# [About this exercise]
For the entries below, repeat exactly each line starting with the one that contains "## How your" and going on through the one that contains "## Arkansas monastery", and no others.

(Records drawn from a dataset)
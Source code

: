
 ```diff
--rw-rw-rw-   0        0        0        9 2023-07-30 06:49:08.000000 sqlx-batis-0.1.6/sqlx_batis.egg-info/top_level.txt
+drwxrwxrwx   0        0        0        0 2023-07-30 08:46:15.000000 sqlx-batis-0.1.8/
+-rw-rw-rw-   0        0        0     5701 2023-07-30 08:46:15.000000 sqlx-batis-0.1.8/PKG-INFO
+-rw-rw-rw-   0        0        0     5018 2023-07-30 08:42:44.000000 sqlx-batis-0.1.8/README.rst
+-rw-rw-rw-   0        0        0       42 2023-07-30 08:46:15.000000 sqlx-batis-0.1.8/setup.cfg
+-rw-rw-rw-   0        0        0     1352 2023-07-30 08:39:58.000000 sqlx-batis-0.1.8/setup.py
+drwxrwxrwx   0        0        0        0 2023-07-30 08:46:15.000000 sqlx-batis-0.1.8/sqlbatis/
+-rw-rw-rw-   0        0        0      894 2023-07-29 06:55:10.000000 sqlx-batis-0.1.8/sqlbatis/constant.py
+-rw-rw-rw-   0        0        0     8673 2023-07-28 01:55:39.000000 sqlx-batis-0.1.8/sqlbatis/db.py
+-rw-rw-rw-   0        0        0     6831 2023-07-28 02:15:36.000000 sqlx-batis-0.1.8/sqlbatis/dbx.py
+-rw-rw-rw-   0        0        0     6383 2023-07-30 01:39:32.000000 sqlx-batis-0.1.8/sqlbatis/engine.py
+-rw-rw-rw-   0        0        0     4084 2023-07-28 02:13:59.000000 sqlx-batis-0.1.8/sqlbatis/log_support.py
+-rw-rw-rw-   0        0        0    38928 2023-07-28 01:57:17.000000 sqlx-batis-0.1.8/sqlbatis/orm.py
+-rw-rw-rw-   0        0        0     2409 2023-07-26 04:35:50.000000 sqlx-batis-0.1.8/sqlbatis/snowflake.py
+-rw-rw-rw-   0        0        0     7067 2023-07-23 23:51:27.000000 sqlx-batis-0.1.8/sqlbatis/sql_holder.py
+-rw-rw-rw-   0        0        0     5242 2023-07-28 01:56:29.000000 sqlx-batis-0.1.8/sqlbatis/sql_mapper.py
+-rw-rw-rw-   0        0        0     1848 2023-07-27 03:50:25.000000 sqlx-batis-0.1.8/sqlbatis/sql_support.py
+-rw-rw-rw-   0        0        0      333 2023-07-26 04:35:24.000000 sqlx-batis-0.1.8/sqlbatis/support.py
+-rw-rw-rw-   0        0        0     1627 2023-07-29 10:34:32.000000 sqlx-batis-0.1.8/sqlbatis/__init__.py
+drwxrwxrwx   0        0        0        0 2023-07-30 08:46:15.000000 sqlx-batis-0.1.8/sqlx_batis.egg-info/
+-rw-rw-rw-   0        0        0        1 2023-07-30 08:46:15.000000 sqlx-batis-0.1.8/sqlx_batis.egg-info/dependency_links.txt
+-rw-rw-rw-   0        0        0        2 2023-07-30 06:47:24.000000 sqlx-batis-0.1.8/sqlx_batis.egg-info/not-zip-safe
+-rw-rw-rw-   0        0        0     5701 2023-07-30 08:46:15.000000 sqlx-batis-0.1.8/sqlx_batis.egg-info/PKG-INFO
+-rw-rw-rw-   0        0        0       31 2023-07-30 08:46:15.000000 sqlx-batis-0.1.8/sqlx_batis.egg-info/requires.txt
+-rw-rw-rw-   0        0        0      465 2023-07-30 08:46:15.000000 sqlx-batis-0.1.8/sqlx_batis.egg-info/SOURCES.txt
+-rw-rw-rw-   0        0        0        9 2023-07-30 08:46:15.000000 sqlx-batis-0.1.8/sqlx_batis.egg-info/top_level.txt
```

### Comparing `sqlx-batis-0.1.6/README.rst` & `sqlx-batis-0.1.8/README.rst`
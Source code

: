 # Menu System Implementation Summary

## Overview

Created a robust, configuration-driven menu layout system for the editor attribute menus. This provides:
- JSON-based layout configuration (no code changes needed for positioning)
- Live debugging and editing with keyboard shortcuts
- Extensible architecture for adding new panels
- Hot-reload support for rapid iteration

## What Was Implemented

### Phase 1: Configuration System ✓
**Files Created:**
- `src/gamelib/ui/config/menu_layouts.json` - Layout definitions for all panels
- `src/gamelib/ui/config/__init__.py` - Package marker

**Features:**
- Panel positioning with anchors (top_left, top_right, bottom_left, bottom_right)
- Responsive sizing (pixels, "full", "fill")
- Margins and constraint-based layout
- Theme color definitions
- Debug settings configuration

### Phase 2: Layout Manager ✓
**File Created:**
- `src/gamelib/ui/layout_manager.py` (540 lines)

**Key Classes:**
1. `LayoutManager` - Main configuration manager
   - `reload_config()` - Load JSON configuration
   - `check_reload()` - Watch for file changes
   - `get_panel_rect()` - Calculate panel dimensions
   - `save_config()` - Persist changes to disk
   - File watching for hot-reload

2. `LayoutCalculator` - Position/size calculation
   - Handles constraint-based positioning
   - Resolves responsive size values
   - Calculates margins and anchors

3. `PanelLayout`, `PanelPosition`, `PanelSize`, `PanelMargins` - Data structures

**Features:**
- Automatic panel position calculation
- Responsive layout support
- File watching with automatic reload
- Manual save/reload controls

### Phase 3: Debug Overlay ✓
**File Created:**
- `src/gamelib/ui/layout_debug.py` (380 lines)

...

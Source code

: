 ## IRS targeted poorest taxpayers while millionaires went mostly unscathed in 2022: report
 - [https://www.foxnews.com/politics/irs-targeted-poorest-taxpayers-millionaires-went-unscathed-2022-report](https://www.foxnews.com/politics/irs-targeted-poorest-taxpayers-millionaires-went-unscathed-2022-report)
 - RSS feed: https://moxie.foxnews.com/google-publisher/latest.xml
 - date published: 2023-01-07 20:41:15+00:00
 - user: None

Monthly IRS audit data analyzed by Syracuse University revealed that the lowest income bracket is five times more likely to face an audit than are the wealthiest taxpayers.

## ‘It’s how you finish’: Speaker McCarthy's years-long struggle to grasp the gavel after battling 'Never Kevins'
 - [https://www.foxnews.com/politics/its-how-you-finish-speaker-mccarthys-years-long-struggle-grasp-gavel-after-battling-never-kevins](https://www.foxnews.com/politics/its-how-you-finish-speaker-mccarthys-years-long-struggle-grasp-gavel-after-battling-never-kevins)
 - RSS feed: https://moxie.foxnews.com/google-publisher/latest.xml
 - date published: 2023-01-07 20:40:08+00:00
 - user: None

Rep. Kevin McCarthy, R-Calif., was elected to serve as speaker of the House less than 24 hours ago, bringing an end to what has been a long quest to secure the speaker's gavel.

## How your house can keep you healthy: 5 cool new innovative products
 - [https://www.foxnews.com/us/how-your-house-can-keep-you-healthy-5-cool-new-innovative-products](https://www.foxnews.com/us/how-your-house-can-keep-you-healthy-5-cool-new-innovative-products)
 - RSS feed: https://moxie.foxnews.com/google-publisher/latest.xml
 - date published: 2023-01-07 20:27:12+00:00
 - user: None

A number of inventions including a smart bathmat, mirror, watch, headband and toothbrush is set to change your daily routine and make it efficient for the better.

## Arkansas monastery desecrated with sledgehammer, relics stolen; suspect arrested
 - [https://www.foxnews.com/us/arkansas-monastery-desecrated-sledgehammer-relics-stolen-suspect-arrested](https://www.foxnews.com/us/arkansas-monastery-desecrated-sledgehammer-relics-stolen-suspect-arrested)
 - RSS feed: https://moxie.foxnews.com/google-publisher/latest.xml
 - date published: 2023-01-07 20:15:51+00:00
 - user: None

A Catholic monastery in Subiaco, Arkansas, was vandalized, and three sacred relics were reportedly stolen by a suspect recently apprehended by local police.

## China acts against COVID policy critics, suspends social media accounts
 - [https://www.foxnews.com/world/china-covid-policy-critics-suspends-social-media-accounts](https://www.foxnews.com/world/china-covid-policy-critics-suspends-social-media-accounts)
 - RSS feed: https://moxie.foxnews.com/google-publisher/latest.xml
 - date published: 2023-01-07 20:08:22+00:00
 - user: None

# [Answer box]
## How your house can keep you healthy: 5 cool new innovative products
 - [https://www.foxnews.com/us/how-your-house-can-keep-you-healthy-5-cool-new-innovative-products](https://www.foxnews.com/us/how-your-house-can-keep-you-healthy-5-cool-new-innovative-products)
 - RSS feed: https://moxie.foxnews.com/google-publisher/latest.xml
 - date published: 2023-01-07 20:27:12+00:00
 - user: None

A number of inventions including a smart bathmat, mirror, watch, headband and toothbrush is set to change your daily routine and make it efficient for the better.

## Arkansas monastery desecrated with sledgehammer, relics stolen; suspect arrested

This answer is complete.